Pourquoi êtes-vous pauvre? C'est la question que l'écrivain américain William Vollmann a posé à une centaine de personnes des quatre coins du monde. Pour cet auteur volontairement atypique, il s'agit d'une variation sur le thème du célèbre Let Us Now Praise Famous Men, qui avait immortalisé les visages de la Grande dépression des années trente. Alors que la crise financière ramène ces souvenirs douloureux, et aussi parce que Jésus-Christ est né «pour annoncer une bonne nouvelle aux pauvres», voici un portrait de M. Vollmann.

Certains traînent toute leur vie le projet de lire Guerre et paix. Pour d'autres, c'est la Recherche du temps perdu. William Vollmann, lui, a été hanté pendant 40 ans par Let Us Now Praise Famous Men, qui a immortalisé les visages de la Grande dépression des années trente.

 

«Ma mère, qui m'a introduit à plusieurs grandes oeuvres de la littérature, m'en a parlé quand j'étais enfant», explique M. Vollmann, qui a accepté de répondre par écrit aux questions de La Presse. «J'ai acheté le volume à la fin des années 80, et j'ai trouvé les photos de Walker Evans immédiatement émouvantes et accessibles. Le texte m'a rempli d'admiration à cause de sa passion et de son pouvoir descriptif, mais je n'ai jamais pu le finir avant d'aller au Kazakhstan en 2000. Le livre, comme le note Evans dans son introduction, semble avoir été composé la nuit et se lit mieux la nuit. Le Kazakhstan était enneigé et sombre. Le livre me tenait au chaud; c'était un foyer de sentiments et d'idées.»

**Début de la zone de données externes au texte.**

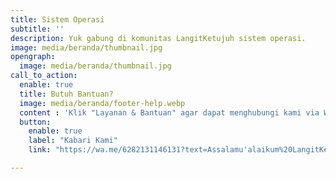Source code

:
 ```yaml
---
title: Sistem Operasi
subtitle: ''
description: Yuk gabung di komunitas LangitKetujuh sistem operasi.
image: media/beranda/thumbnail.jpg
opengraph:
  image: media/beranda/thumbnail.jpg
call_to_action:
  enable: true
  title: Butuh Bantuan?
  image: media/beranda/footer-help.webp
  content : 'Klik "Layanan & Bantuan" agar dapat menghubungi kami via WhatsApp atau Telegram. Balasan akan direspon 1x3 jam.'
  button:
    enable: true
    label: "Kabari Kami"
    link: "https://wa.me/6282131146131?text=Assalamu'alaikum%20LangitKetujuh.%0A"

---
```


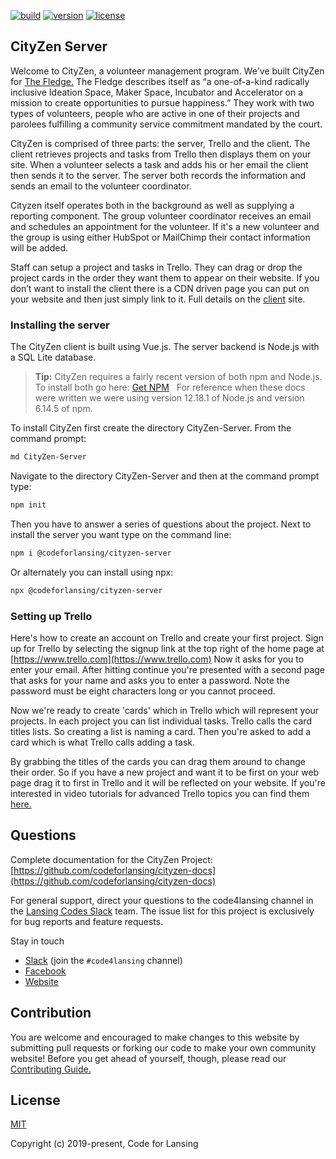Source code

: [![build](https://github.com/codeforlansing/cityzen-server/workflows/build/badge.svg)](https://github.com/codeforlansing/cityzen-server/actions?query=workflow%3Abuild)
[![version](https://img.shields.io/npm/v/@codeforlansing/cityzen-server.svg?sanitize=true)](https://www.npmjs.com/package/@codeforlansing/cityzen-server)
[![license](https://img.shields.io/npm/l/@codeforlansing/cityzen-server.svg?sanitize=true)](https://github.com/codeforlansing/cityzen-server/blob/master/LICENSE)

## CityZen Server

Welcome to CityZen, a volunteer management program. We've built CityZen for [The Fledge.](https://thefledge.com/) The Fledge describes itself as “a one-of-a-kind radically inclusive Ideation Space, Maker Space, Incubator and Accelerator on a mission to create opportunities to pursue happiness.” They work with two types of volunteers, people who are active in one of their projects and parolees fulfilling a community service commitment mandated by the court.

CityZen is comprised of three parts: the server, Trello and the client. The client retrieves projects and tasks from Trello then displays them on your site. When a volunteer selects a task and adds his or her email the client then sends it to the server. The server both records the information and sends an email to the volunteer coordinator.

Cityzen itself operates both in the background as well as supplying a reporting component. The group volunteer coordinator receives an email and schedules an appointment for the volunteer. If it's a new volunteer and the group is using either HubSpot or MailChimp their contact information will be added.

Staff can setup a project and tasks in Trello. They can drag or drop the project cards in the order they want them to appear on their website. If you don’t want to install the client there is a CDN driven page you can put on your website and then just simply link to it. Full details on the [client](https://github.com/codeforlansing/cityzen-client-vue) site.

### Installing the server

The CityZen client is built using Vue.js. The server backend is Node.js with a SQL Lite database.

> **Tip:** CityZen requires a fairly recent version of both npm and Node.js. To install both go here: [Get NPM](https://www.npmjs.com/get-npm)   For reference when these docs were written we were using version 12.18.1 of Node.js and version 6.14.5 of npm.

To install CityZen first create the directory CityZen-Server. From the command prompt:

``` sh
md CityZen-Server
```

Navigate to the directory CityZen-Server and then at the command prompt type:

``` sh
npm init
```

Then you have to answer a series of questions about the project. Next to install the server you want type on the command line:

``` sh
npm i @codeforlansing/cityzen-server
```

Or alternately you can install using npx:

``` sh
npx @codeforlansing/cityzen-server
```

### Setting up Trello

Here's how to create an account on Trello and create your first project. Sign up for Trello by selecting the signup link at the top right of the home page at [https://www.trello.com](https://www.trello.com) Now it asks for you to enter your email. After hitting continue you're presented with a second page that asks for your name and asks you to enter a password. Note the password must be eight characters long or you cannot proceed.

Now we're ready to create 'cards' which in Trello which will represent your projects. In each project you can list individual tasks. Trello calls the card titles lists. So creating a list is naming a card. Then you're asked to add a card which is what Trello calls adding a task.

By grabbing the titles of the cards you can drag them around to change their order. So if you have a new project and want it to be first on your web page drag it to first in Trello and it will be reflected on your website. If you're interested in video tutorials for advanced Trello topics you can find them [here.](https://blog.trello.com/press-play-the-trello-tutorial-video-series-is-here)

## Questions

Complete documentation for the CityZen Project: [https://github.com/codeforlansing/cityzen-docs](https://github.com/codeforlansing/cityzen-docs)

For general support, direct your questions to the code4lansing channel in the [Lansing Codes Slack](https://lansingcodes-slackin.herokuapp.com/) team. The issue list for this project is exclusively for bug reports and feature requests.

Stay in touch

*   [Slack](https://lansingcodes-slackin.herokuapp.com/) (join the `#code4lansing` channel)
*   [Facebook](https://www.facebook.com/code4lansing/)
*   [Website](https://codeforlansing.org/)

## Contribution

You are welcome and encouraged to make changes to this website by submitting pull requests or forking our code to make your own community website! Before you get ahead of yourself, though, please read our [Contributing Guide.](https://github.com/codeforlansing/cityzen-server/blob/master/.github/CONTRIBUTING.md)

## License

[MIT](https://opensource.org/licenses/MIT)

Copyright (c) 2019-present, Code for Lansing
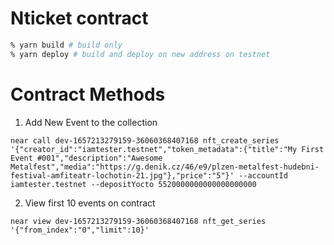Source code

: # Nticket contract

```sh
% yarn build # build only
% yarn deploy # build and deploy on new address on testnet
```


# Contract Methods

1. Add New Event to the collection

```shell
near call dev-1657213279159-36060368407168 nft_create_series '{"creator_id":"iamtester.testnet","token_metadata":{"title":"My First Event #001","description":"Awesome Metalfest","media":"https://g.denik.cz/46/e9/plzen-metalfest-hudebni-festival-amfiteatr-lochotin-21.jpg"},"price":"5"}' --accountId iamtester.testnet --depositYocto 5520000000000000000000
```

2. View first 10 events on contract

```shell
near view dev-1657213279159-36060368407168 nft_get_series '{"from_index":"0","limit":10}'
```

À l'époque, l'auteur californien était en train de terminer une encyclopédie critique de la violence, dont les sept volumes ont été publiés en 2004 (il existe une version abrégée de Rising Up and Rising Down, Some Thoughts on Violence). Désoeuvré après cette oeuvre magistrale, il a décidé de faire une version moderne de Let Us Now Praise. On y croise les nouveaux sans-abri japonais, des handicapés physiques russes, des toxicomanes britanniques, des intouchables indiens, entre autres déshérités.

Dans son introduction particulièrement pénétrante, M. Vollmann explique que Let Us Now Praise est «une expression élitiste de désirs égalitaristes».

Il estime qu'il est pratiquement impossible d'exprimer les sentiments associés à la pauvreté, parce qu'il faut être riche, ou du moins relativement aisé, pour avoir le luxe d'écrire ; donc, soit on fait parler le pauvre, ou alors c'est un ex-pauvre qui parle. «Let Us Now Praise est un livre difficile, indique l'auteur de 49 ans. C'est ce que je veux dire par élitiste. Je ne veux pas le condamner, seulement souligner ce qui pour moi est la tragédie centrale de sa conception, et de la plupart des livres de ce genre», sur la pauvreté.

L'introduction mentionne aussi le sentiment de culpabilité de qui n'est pas pauvre devant la pauvreté. Cette émotion a-t-elle joué un rôle important dans sa vie? «Malheureusement et heureusement, oui. Le sentiment de culpabilité que décrit Dostoïevski dans Les frères Karamazov est un fardeau qu'on peut, fièrement, choisir d'assumer au nom d'autrui. Le mal (evil) que commet un violeur anonyme quelque part au Congo, ou que le président Bush commet en Irak, est le mien, aussi, parce que je suis leur frère. Je ne peux l'expier, mais je peux peut-être l'exprimer et même aider quelqu'un.»

William Vollmann ne fait pas toujours dans la dentelle. Il n'a notamment jamais caché sa fréquentation de prostituées. «Elles ont toujours été gentilles avec moi, et moi envers elles, pendant la plupart de ma vie adulte. Beaucoup d'entre elles, particulièrement les femmes de rue, sont courageuses et expertes dans l'art d'apaiser la solitude. Elles savent beaucoup de choses sur la vie et ont souvent des histoires tristes et très belles.»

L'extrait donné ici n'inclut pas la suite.